What you need to do: Reproduce every record below exactly as written, leaving out any pictures.

Rendered images with source text:
=-=-=

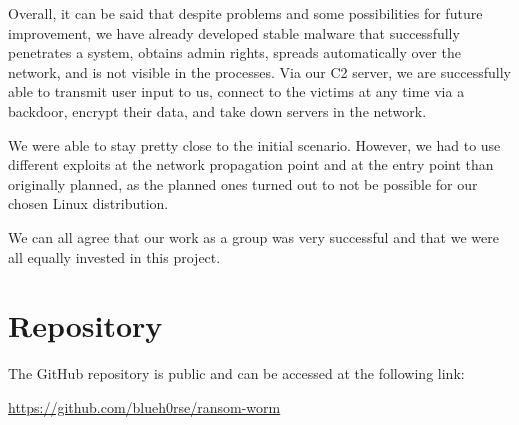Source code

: Overall, it can be said that despite problems and some possibilities for future improvement, we have already developed stable malware that successfully penetrates a system, obtains admin rights, spreads automatically over the network, and is not visible in the processes. Via our C2 server, we are successfully able to transmit user input to us, connect to the victims at any time via a backdoor, encrypt their data, and take down servers in the network.

We were able to stay pretty close to the initial scenario. However, we had to use different exploits at the network propagation point and at the entry point than originally planned, as the planned ones turned out to not be possible for our chosen Linux distribution.

We can all agree that our work as a group was very successful and that we were all equally invested in this project.

\section{Repository}
\label{sec:repository}

The GitHub repository is public and can be accessed at the following link:

\url{https://github.com/blueh0rse/ransom-worm}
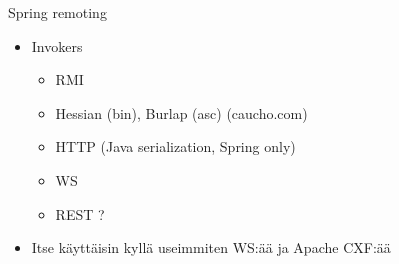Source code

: \documentclass[hyperref={pdfauthor=\AUTHOR},14pt]{beamer}
\author{\AUTHOR}
\title[\TITLE]{\TITLE}
\date{\DATE}
\begin{document}
\begin{frame}[plain]
\titlepage
\end{frame}

\begin{frame}{Spring remoting}
\begin{itemize}
\item Invokers
\begin{itemize}
\item RMI
\item Hessian (bin), Burlap (asc) (caucho.com)
\item HTTP (Java serialization, Spring only)
\item WS
\item REST ?
\end{itemize}
\item Itse käyttäisin kyllä useimmiten WS:ää ja Apache CXF:ää
\end{itemize}
\end{frame}

\end{document}
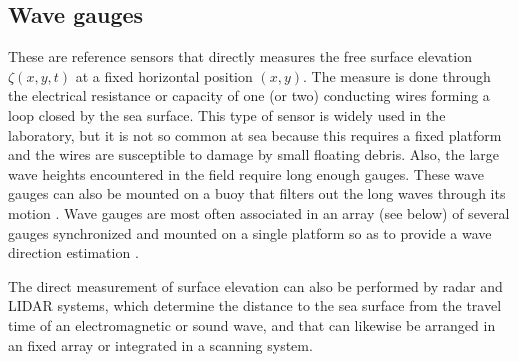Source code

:  \subsection{Wave gauges}
 These are reference sensors that directly measures the free surface elevation $\zeta(x,y,t)$ at a fixed horizontal position $(x,y)$. 
 The measure is done through the 
electrical resistance or capacity of one (or two) conducting wires forming a loop closed by the sea surface. This type of sensor is widely 
used in the laboratory, but it is not so common at sea because this requires a fixed  platform
 and the wires are susceptible to damage by small floating debris. Also, the large wave heights encountered in the field require long 
 enough gauges. These wave 
gauges can also be mounted on a buoy that filters out the long waves through its motion \citep{Graber&al.2000}. Wave gauges are most often 
associated in an array (see below) of several gauges synchronized and mounted on a single platform so as to 
provide a wave direction estimation \citep{Cavaleri&al.1981}.

The direct measurement of surface elevation can also be performed by radar and LIDAR systems, which determine the  
distance to the sea surface from the travel time of an electromagnetic or sound wave, and that can likewise be arranged in an fixed array or integrated 
in a scanning system.


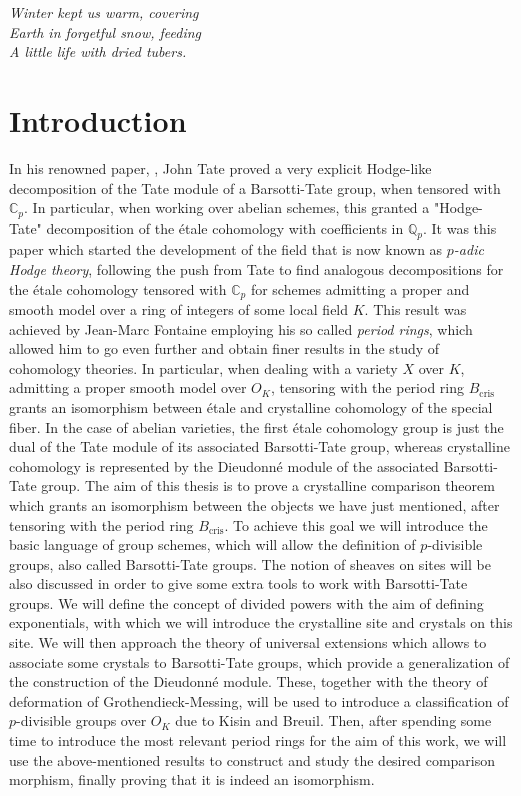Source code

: \begin{flushright}
	\emph{Winter kept us warm, covering\\
	Earth in forgetful snow, feeding\\
	A little life with dried tubers.}\\
\end{flushright} 
\newpage

{}
\section*{Introduction}
In his renowned paper, \cite{TatePC}, John Tate proved a very explicit Hodge-like decomposition
of the Tate module of a Barsotti-Tate group, when tensored with $\mathbb{C}_p$.
In particular, when working over abelian schemes, this granted a "Hodge-Tate"
decomposition of the étale cohomology with coefficients in $\mathbb{Q}_p$.
It was this paper which started the development of the field that is now known as \emph{$p$-adic Hodge theory},
following the push from Tate to find analogous decompositions for the étale cohomology
tensored with $\mathbb{C}_p$ for schemes admitting a proper and smooth model over
a ring of integers of some local field $K$.
This result was achieved by Jean-Marc Fontaine employing his so called \emph{period rings},
which allowed him to go even further and obtain finer results in the
study of cohomology theories.
In particular, when dealing with a variety $X$ over $K$, admitting
a proper smooth model over $O_K$, tensoring with the period ring $B_{\mathrm{cris}}$
grants an isomorphism between étale and crystalline cohomology of the special fiber.
In the case of abelian varieties, the first étale cohomology group is just the dual
of the Tate module of its associated Barsotti-Tate group,
whereas crystalline cohomology is represented by the Dieudonné module
of the associated Barsotti-Tate group.
The aim of this thesis is to prove a crystalline comparison theorem which
grants an isomorphism between the objects we have just mentioned, after tensoring
with the period ring $B_{\mathrm{cris}}$.
To achieve this goal we will introduce the basic language of group schemes, which
will allow the definition of $p$-divisible groups, also called Barsotti-Tate groups.
The notion of sheaves on sites will be also discussed in order to give some
extra tools to work with Barsotti-Tate groups.
We will define the concept of divided powers with the aim
of defining exponentials, with which we will introduce
the crystalline site and crystals on this site.
We will then approach the theory of universal extensions which allows
to associate some crystals to Barsotti-Tate groups,
which provide a generalization of the construction of the Dieudonné module.
These, together with the theory of deformation of Grothendieck-Messing,
will be used to introduce a classification
of $p$-divisible groups over $O_K$ due to Kisin and Breuil.
Then, after spending some time to introduce the most relevant period rings
for the aim of this work, we will use the above-mentioned results
to construct and study the desired comparison morphism,
finally proving that it is indeed an isomorphism.




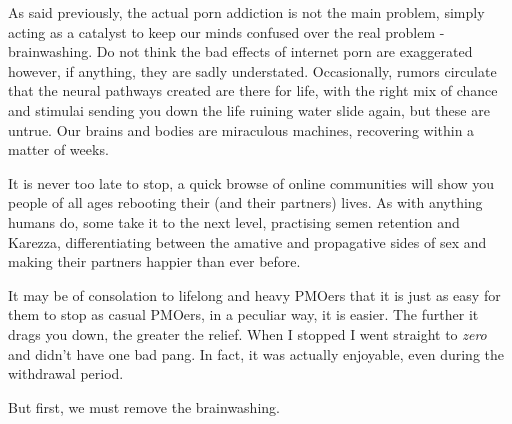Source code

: \documentclass[easypeasy.tex]{subfiles}
\begin{document}
As said previously, the actual porn addiction is not the main problem, simply acting as a catalyst to keep our minds confused over the real problem - brainwashing. Do not think the bad effects of internet porn are exaggerated however, if anything, they are sadly understated. Occasionally, rumors circulate that the neural pathways created are there for life, with the right mix of chance and stimulai sending you down the life ruining water slide again, but these are untrue. Our brains and bodies are miraculous machines, recovering within a matter of weeks.

It is never too late to stop, a quick browse of online communities will show you people of all ages rebooting their (and their partners) lives. As with anything humans do, some take it to the next level, practising semen retention and Karezza, differentiating between the amative and propagative sides of sex and making their partners happier than ever before.

It may be of consolation to lifelong and heavy PMOers that it is just as easy for them to stop as casual PMOers, in a peculiar way, it is easier. The further it drags you down, the greater the relief. When I stopped I went straight to \textit{zero} and didn't have one bad pang. In fact, it was actually enjoyable, even during the withdrawal period.

But first, we must remove the brainwashing.
\end{document}
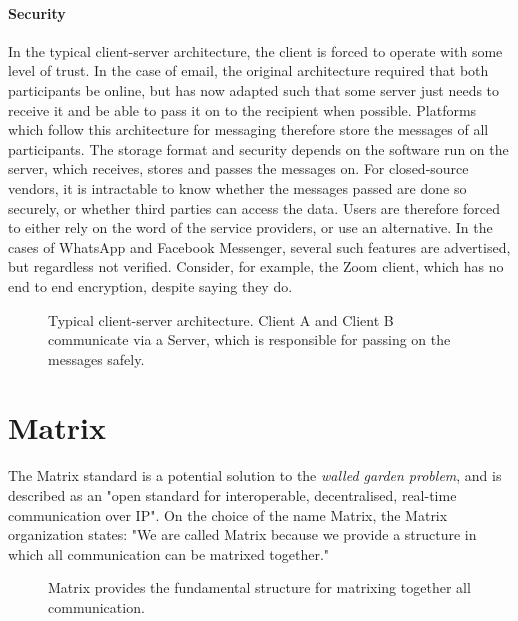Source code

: \paragraph{Security}
In the typical client-server architecture, the client is forced to operate with some level of trust.
In the case of email, the original architecture required that both participants be online, but has now adapted such that some server just needs to receive it and be able to pass it on to the recipient when possible\cite{tomlinson2009first}.
Platforms which follow this architecture for messaging therefore store the messages of all participants.
The storage format and security depends on the software run on the server, which receives, stores and passes the messages on.
For closed-source vendors, it is intractable to know whether the messages passed are done so securely, or whether third parties can access the data.
Users are therefore forced to either rely on the word of the service providers, or use an alternative.
In the cases of WhatsApp and Facebook Messenger, several such features are advertised, but regardless not verified\cite{twitter_comms_protocol_comparison}.
Consider, for example, the Zoom client, which has no end to end encryption, despite saying they do\cite{zoom_e2ee_or_not}.

\begin{figure}
    \centering
    \resizebox{0.6\linewidth}{!}{}
    \caption{
        Typical client-server architecture.
        Client A and Client B communicate via a Server, which is responsible for passing on the messages safely.
    }
    \label{fig:client_server}
\end{figure}

\section{Matrix}
The Matrix standard is a potential solution to the \textit{walled garden problem}, and is described as an "open standard for interoperable, decentralised, real-time communication over IP"\cite{matrix_org}.
On the choice of the name Matrix, the Matrix organization states: "We are called Matrix because we provide a structure in which all communication can be matrixed together."\cite{matrix_org_faq}

\begin{figure}[]
    \centering
    \caption{Matrix provides the fundamental structure for matrixing together all communication.}
    \label{fig:matrixing_together}
\end{figure}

=-=-=

Your response:
Source code

: Overall, it can be said that despite problems and some possibilities for future improvement, we have already developed stable malware that successfully penetrates a system, obtains admin rights, spreads automatically over the network, and is not visible in the processes. Via our C2 server, we are successfully able to transmit user input to us, connect to the victims at any time via a backdoor, encrypt their data, and take down servers in the network.

We were able to stay pretty close to the initial scenario. However, we had to use different exploits at the network propagation point and at the entry point than originally planned, as the planned ones turned out to not be possible for our chosen Linux distribution.

We can all agree that our work as a group was very successful and that we were all equally invested in this project.

\section{Repository}
\label{sec:repository}

The GitHub repository is public and can be accessed at the following link:

\url{https://github.com/blueh0rse/ransom-worm}
Source code

: \documentclass[hyperref={pdfauthor=\AUTHOR},14pt]{beamer}
\author{\AUTHOR}
\title[\TITLE]{\TITLE}
\date{\DATE}
\begin{document}
\begin{frame}[plain]
\titlepage
\end{frame}

\begin{frame}{Spring remoting}
\begin{itemize}
\item Invokers
\begin{itemize}
\item RMI
\item Hessian (bin), Burlap (asc) (caucho.com)
\item HTTP (Java serialization, Spring only)
\item WS
\item REST ?
\end{itemize}
\item Itse käyttäisin kyllä useimmiten WS:ää ja Apache CXF:ää
\end{itemize}
\end{frame}

\end{document}
Source code

:  \subsection{Wave gauges}
 These are reference sensors that directly measures the free surface elevation $\zeta(x,y,t)$ at a fixed horizontal position $(x,y)$. 
 The measure is done through the 
electrical resistance or capacity of one (or two) conducting wires forming a loop closed by the sea surface. This type of sensor is widely 
used in the laboratory, but it is not so common at sea because this requires a fixed  platform
 and the wires are susceptible to damage by small floating debris. Also, the large wave heights encountered in the field require long 
 enough gauges. These wave 
gauges can also be mounted on a buoy that filters out the long waves through its motion \citep{Graber&al.2000}. Wave gauges are most often 
associated in an array (see below) of several gauges synchronized and mounted on a single platform so as to 
provide a wave direction estimation \citep{Cavaleri&al.1981}.

The direct measurement of surface elevation can also be performed by radar and LIDAR systems, which determine the  
distance to the sea surface from the travel time of an electromagnetic or sound wave, and that can likewise be arranged in an fixed array or integrated 
in a scanning system.


Source code

: \begin{flushright}
	\emph{Winter kept us warm, covering\\
	Earth in forgetful snow, feeding\\
	A little life with dried tubers.}\\
\end{flushright} 
\newpage

{}
\section*{Introduction}
In his renowned paper, \cite{TatePC}, John Tate proved a very explicit Hodge-like decomposition
of the Tate module of a Barsotti-Tate group, when tensored with $\mathbb{C}_p$.
In particular, when working over abelian schemes, this granted a "Hodge-Tate"
decomposition of the étale cohomology with coefficients in $\mathbb{Q}_p$.
It was this paper which started the development of the field that is now known as \emph{$p$-adic Hodge theory},
following the push from Tate to find analogous decompositions for the étale cohomology
tensored with $\mathbb{C}_p$ for schemes admitting a proper and smooth model over
a ring of integers of some local field $K$.
This result was achieved by Jean-Marc Fontaine employing his so called \emph{period rings},
which allowed him to go even further and obtain finer results in the
study of cohomology theories.
In particular, when dealing with a variety $X$ over $K$, admitting
a proper smooth model over $O_K$, tensoring with the period ring $B_{\mathrm{cris}}$
grants an isomorphism between étale and crystalline cohomology of the special fiber.
In the case of abelian varieties, the first étale cohomology group is just the dual
of the Tate module of its associated Barsotti-Tate group,
whereas crystalline cohomology is represented by the Dieudonné module
of the associated Barsotti-Tate group.
The aim of this thesis is to prove a crystalline comparison theorem which
grants an isomorphism between the objects we have just mentioned, after tensoring
with the period ring $B_{\mathrm{cris}}$.
To achieve this goal we will introduce the basic language of group schemes, which
will allow the definition of $p$-divisible groups, also called Barsotti-Tate groups.
The notion of sheaves on sites will be also discussed in order to give some
extra tools to work with Barsotti-Tate groups.
We will define the concept of divided powers with the aim
of defining exponentials, with which we will introduce
the crystalline site and crystals on this site.
We will then approach the theory of universal extensions which allows
to associate some crystals to Barsotti-Tate groups,
which provide a generalization of the construction of the Dieudonné module.
These, together with the theory of deformation of Grothendieck-Messing,
will be used to introduce a classification
of $p$-divisible groups over $O_K$ due to Kisin and Breuil.
Then, after spending some time to introduce the most relevant period rings
for the aim of this work, we will use the above-mentioned results
to construct and study the desired comparison morphism,
finally proving that it is indeed an isomorphism.




Source code

: \documentclass[easypeasy.tex]{subfiles}
\begin{document}
As said previously, the actual porn addiction is not the main problem, simply acting as a catalyst to keep our minds confused over the real problem - brainwashing. Do not think the bad effects of internet porn are exaggerated however, if anything, they are sadly understated. Occasionally, rumors circulate that the neural pathways created are there for life, with the right mix of chance and stimulai sending you down the life ruining water slide again, but these are untrue. Our brains and bodies are miraculous machines, recovering within a matter of weeks.

It is never too late to stop, a quick browse of online communities will show you people of all ages rebooting their (and their partners) lives. As with anything humans do, some take it to the next level, practising semen retention and Karezza, differentiating between the amative and propagative sides of sex and making their partners happier than ever before.

It may be of consolation to lifelong and heavy PMOers that it is just as easy for them to stop as casual PMOers, in a peculiar way, it is easier. The further it drags you down, the greater the relief. When I stopped I went straight to \textit{zero} and didn't have one bad pang. In fact, it was actually enjoyable, even during the withdrawal period.

But first, we must remove the brainwashing.
\end{document}
Source code

: \paragraph{Security}
In the typical client-server architecture, the client is forced to operate with some level of trust.
In the case of email, the original architecture required that both participants be online, but has now adapted such that some server just needs to receive it and be able to pass it on to the recipient when possible\cite{tomlinson2009first}.
Platforms which follow this architecture for messaging therefore store the messages of all participants.
The storage format and security depends on the software run on the server, which receives, stores and passes the messages on.
For closed-source vendors, it is intractable to know whether the messages passed are done so securely, or whether third parties can access the data.
Users are therefore forced to either rely on the word of the service providers, or use an alternative.
In the cases of WhatsApp and Facebook Messenger, several such features are advertised, but regardless not verified\cite{twitter_comms_protocol_comparison}.
Consider, for example, the Zoom client, which has no end to end encryption, despite saying they do\cite{zoom_e2ee_or_not}.

\begin{figure}
    \centering
    \resizebox{0.6\linewidth}{!}{}
    \caption{
        Typical client-server architecture.
        Client A and Client B communicate via a Server, which is responsible for passing on the messages safely.
    }
    \label{fig:client_server}
\end{figure}

\section{Matrix}
The Matrix standard is a potential solution to the \textit{walled garden problem}, and is described as an "open standard for interoperable, decentralised, real-time communication over IP"\cite{matrix_org}.
On the choice of the name Matrix, the Matrix organization states: "We are called Matrix because we provide a structure in which all communication can be matrixed together."\cite{matrix_org_faq}

\begin{figure}[]
    \centering
    \caption{Matrix provides the fundamental structure for matrixing together all communication.}
    \label{fig:matrixing_together}
\end{figure}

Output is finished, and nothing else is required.